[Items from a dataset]
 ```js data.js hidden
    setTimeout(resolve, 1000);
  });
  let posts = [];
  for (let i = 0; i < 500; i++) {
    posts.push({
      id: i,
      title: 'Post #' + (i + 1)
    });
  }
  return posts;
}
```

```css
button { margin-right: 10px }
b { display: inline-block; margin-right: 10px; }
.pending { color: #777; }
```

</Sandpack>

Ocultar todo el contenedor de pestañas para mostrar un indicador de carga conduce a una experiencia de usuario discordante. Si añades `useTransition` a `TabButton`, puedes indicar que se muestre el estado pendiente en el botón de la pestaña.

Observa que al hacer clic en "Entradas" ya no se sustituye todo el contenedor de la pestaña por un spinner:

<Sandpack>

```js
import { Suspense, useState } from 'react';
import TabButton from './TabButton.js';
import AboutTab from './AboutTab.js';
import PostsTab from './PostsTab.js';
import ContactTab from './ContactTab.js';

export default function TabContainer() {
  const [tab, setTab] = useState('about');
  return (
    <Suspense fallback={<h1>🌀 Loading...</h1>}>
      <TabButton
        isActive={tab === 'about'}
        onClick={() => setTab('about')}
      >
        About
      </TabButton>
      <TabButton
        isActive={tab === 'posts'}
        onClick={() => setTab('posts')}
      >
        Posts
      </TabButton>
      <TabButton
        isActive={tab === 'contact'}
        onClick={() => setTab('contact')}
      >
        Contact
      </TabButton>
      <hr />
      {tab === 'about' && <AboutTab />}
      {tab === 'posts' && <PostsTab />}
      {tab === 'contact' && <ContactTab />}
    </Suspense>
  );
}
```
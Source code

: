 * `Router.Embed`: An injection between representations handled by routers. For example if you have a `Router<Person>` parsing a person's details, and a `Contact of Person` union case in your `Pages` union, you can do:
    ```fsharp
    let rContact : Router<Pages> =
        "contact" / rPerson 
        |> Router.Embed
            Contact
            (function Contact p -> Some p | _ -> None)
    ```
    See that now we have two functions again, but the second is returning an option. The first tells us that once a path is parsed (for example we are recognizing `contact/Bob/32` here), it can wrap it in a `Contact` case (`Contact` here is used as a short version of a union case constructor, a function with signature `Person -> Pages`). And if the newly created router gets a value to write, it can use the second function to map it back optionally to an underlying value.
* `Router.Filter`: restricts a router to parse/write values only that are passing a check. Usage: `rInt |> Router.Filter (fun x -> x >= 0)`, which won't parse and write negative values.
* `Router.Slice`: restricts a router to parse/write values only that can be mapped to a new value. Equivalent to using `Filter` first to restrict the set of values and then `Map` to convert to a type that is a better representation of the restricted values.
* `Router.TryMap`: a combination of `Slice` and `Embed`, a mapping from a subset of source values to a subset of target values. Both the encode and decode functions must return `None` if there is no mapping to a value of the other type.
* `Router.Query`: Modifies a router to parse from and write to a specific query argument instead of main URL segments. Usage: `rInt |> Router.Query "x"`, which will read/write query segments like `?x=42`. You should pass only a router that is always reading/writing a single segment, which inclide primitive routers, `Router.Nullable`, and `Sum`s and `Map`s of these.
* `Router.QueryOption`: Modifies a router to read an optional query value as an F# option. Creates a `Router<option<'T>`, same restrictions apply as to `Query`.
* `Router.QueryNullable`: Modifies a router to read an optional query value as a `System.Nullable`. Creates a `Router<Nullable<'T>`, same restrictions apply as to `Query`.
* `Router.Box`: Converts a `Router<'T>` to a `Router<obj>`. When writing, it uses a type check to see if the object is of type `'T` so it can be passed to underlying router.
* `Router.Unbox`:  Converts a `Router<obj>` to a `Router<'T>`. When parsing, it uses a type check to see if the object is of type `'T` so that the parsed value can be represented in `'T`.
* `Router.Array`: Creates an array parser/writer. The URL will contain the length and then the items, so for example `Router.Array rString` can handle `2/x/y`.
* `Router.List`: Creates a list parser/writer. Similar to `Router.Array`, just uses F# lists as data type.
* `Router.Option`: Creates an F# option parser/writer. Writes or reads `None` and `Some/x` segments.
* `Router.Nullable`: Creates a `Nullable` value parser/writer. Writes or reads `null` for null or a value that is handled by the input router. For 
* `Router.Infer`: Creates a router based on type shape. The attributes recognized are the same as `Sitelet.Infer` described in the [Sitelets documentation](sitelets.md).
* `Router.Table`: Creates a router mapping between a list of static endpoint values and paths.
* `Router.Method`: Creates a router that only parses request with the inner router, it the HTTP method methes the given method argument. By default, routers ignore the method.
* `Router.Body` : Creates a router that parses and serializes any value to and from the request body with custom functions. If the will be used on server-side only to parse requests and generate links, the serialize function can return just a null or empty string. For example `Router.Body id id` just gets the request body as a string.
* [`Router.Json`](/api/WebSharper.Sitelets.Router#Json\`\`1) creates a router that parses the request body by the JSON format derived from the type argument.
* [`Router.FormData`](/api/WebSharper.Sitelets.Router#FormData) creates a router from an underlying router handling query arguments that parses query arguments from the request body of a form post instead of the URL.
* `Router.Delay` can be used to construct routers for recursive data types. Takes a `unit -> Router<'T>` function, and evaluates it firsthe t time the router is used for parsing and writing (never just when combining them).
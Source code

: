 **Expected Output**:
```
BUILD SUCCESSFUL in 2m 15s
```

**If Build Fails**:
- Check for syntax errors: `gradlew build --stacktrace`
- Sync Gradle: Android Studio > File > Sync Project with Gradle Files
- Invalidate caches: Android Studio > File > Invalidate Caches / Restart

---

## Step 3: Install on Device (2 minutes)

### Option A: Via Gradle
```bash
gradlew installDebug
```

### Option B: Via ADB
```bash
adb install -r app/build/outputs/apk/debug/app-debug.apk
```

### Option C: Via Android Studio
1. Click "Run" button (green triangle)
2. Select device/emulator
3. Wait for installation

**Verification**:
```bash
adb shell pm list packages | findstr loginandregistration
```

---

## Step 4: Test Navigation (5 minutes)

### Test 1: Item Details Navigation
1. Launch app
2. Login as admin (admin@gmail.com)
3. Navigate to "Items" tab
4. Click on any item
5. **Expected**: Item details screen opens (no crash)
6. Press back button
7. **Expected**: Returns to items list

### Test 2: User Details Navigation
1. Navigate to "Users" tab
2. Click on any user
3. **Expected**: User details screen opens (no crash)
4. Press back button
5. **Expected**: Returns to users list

◆ **What you are asked to do**: Above are the records. Print exactly, and only, the lines from the line with "as data type." to the line with "the type argument.", both inclusive.

◆ **Answer space**:
* `Router.List`: Creates a list parser/writer. Similar to `Router.Array`, just uses F# lists as data type.
* `Router.Option`: Creates an F# option parser/writer. Writes or reads `None` and `Some/x` segments.
* `Router.Nullable`: Creates a `Nullable` value parser/writer. Writes or reads `null` for null or a value that is handled by the input router. For 
* `Router.Infer`: Creates a router based on type shape. The attributes recognized are the same as `Sitelet.Infer` described in the [Sitelets documentation](sitelets.md).
* `Router.Table`: Creates a router mapping between a list of static endpoint values and paths.
* `Router.Method`: Creates a router that only parses request with the inner router, it the HTTP method methes the given method argument. By default, routers ignore the method.
* `Router.Body` : Creates a router that parses and serializes any value to and from the request body with custom functions. If the will be used on server-side only to parse requests and generate links, the serialize function can return just a null or empty string. For example `Router.Body id id` just gets the request body as a string.
* [`Router.Json`](/api/WebSharper.Sitelets.Router#Json\`\`1) creates a router that parses the request body by the JSON format derived from the type argument.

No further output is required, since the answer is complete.